| TASK |
Your answer must be the full set of records, copied exactly, with no pictures in it.

| Plain-text document sources |
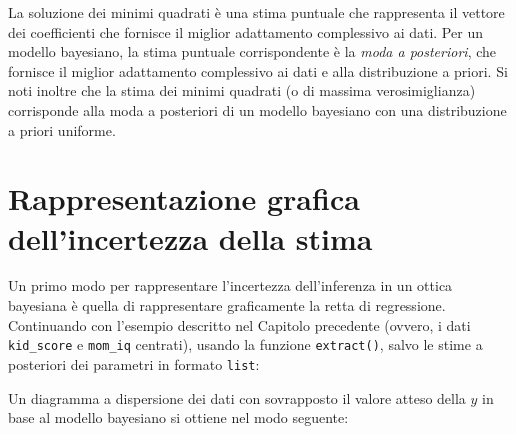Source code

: \documentclass[
]{memoir}
\newenvironment{Shaded}{\begin{snugshade}}{\end{snugshade}}
\newcommand{\AttributeTok}[1]{\textcolor[rgb]{0.77,0.63,0.00}{#1}}
\newcommand{\DecValTok}[1]{\textcolor[rgb]{0.00,0.00,0.81}{#1}}
\newcommand{\FunctionTok}[1]{\textcolor[rgb]{0.00,0.00,0.00}{#1}}
\newcommand{\NormalTok}[1]{#1}
\newcommand{\OtherTok}[1]{\textcolor[rgb]{0.56,0.35,0.01}{#1}}
\newcommand{\SpecialCharTok}[1]{\textcolor[rgb]{0.00,0.00,0.00}{#1}}
\newcommand{\StringTok}[1]{\textcolor[rgb]{0.31,0.60,0.02}{#1}}
\begin{document}
La soluzione dei minimi quadrati è una stima puntuale che rappresenta il vettore dei coefficienti che fornisce il miglior adattamento complessivo ai dati. Per un modello bayesiano, la stima puntuale corrispondente è la \emph{moda a posteriori}, che fornisce il miglior adattamento complessivo ai dati e alla distribuzione a priori. Si noti inoltre che la stima dei minimi quadrati (o di massima verosimiglianza) corrisponde alla moda a posteriori di un modello bayesiano con una distribuzione a priori uniforme.

\hypertarget{rappresentazione-grafica-dellincertezza-della-stima-1}{%
\section{Rappresentazione grafica dell'incertezza della stima}\label{rappresentazione-grafica-dellincertezza-della-stima-1}}

Un primo modo per rappresentare l'incertezza dell'inferenza in un ottica bayesiana è quella di rappresentare graficamente la retta di regressione. Continuando con l'esempio descritto nel Capitolo precedente (ovvero, i dati \texttt{kid\_score} e \texttt{mom\_iq} centrati), usando la funzione \texttt{extract()}, salvo le stime a posteriori dei parametri in formato \texttt{list}:

\begin{Shaded}
\end{Shaded}

Un diagramma a dispersione dei dati con sovrapposto il valore atteso della \(y\) in base al modello bayesiano si ottiene nel modo seguente:

\begin{Shaded}
\end{Shaded}
\end{document}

| REPLY TO THE EXERCISE |
Source code

: \documentclass[
]{memoir}
\newenvironment{Shaded}{\begin{snugshade}}{\end{snugshade}}
\newcommand{\AttributeTok}[1]{\textcolor[rgb]{0.77,0.63,0.00}{#1}}
\newcommand{\DecValTok}[1]{\textcolor[rgb]{0.00,0.00,0.81}{#1}}
\newcommand{\FunctionTok}[1]{\textcolor[rgb]{0.00,0.00,0.00}{#1}}
\newcommand{\NormalTok}[1]{#1}
\newcommand{\OtherTok}[1]{\textcolor[rgb]{0.56,0.35,0.01}{#1}}
\newcommand{\SpecialCharTok}[1]{\textcolor[rgb]{0.00,0.00,0.00}{#1}}
\newcommand{\StringTok}[1]{\textcolor[rgb]{0.31,0.60,0.02}{#1}}
\begin{document}
La soluzione dei minimi quadrati è una stima puntuale che rappresenta il vettore dei coefficienti che fornisce il miglior adattamento complessivo ai dati. Per un modello bayesiano, la stima puntuale corrispondente è la \emph{moda a posteriori}, che fornisce il miglior adattamento complessivo ai dati e alla distribuzione a priori. Si noti inoltre che la stima dei minimi quadrati (o di massima verosimiglianza) corrisponde alla moda a posteriori di un modello bayesiano con una distribuzione a priori uniforme.

\hypertarget{rappresentazione-grafica-dellincertezza-della-stima-1}{%
\section{Rappresentazione grafica dell'incertezza della stima}\label{rappresentazione-grafica-dellincertezza-della-stima-1}}

Un primo modo per rappresentare l'incertezza dell'inferenza in un ottica bayesiana è quella di rappresentare graficamente la retta di regressione. Continuando con l'esempio descritto nel Capitolo precedente (ovvero, i dati \texttt{kid\_score} e \texttt{mom\_iq} centrati), usando la funzione \texttt{extract()}, salvo le stime a posteriori dei parametri in formato \texttt{list}:

\begin{Shaded}
\end{Shaded}

Un diagramma a dispersione dei dati con sovrapposto il valore atteso della \(y\) in base al modello bayesiano si ottiene nel modo seguente:

\begin{Shaded}
\end{Shaded}
\end{document}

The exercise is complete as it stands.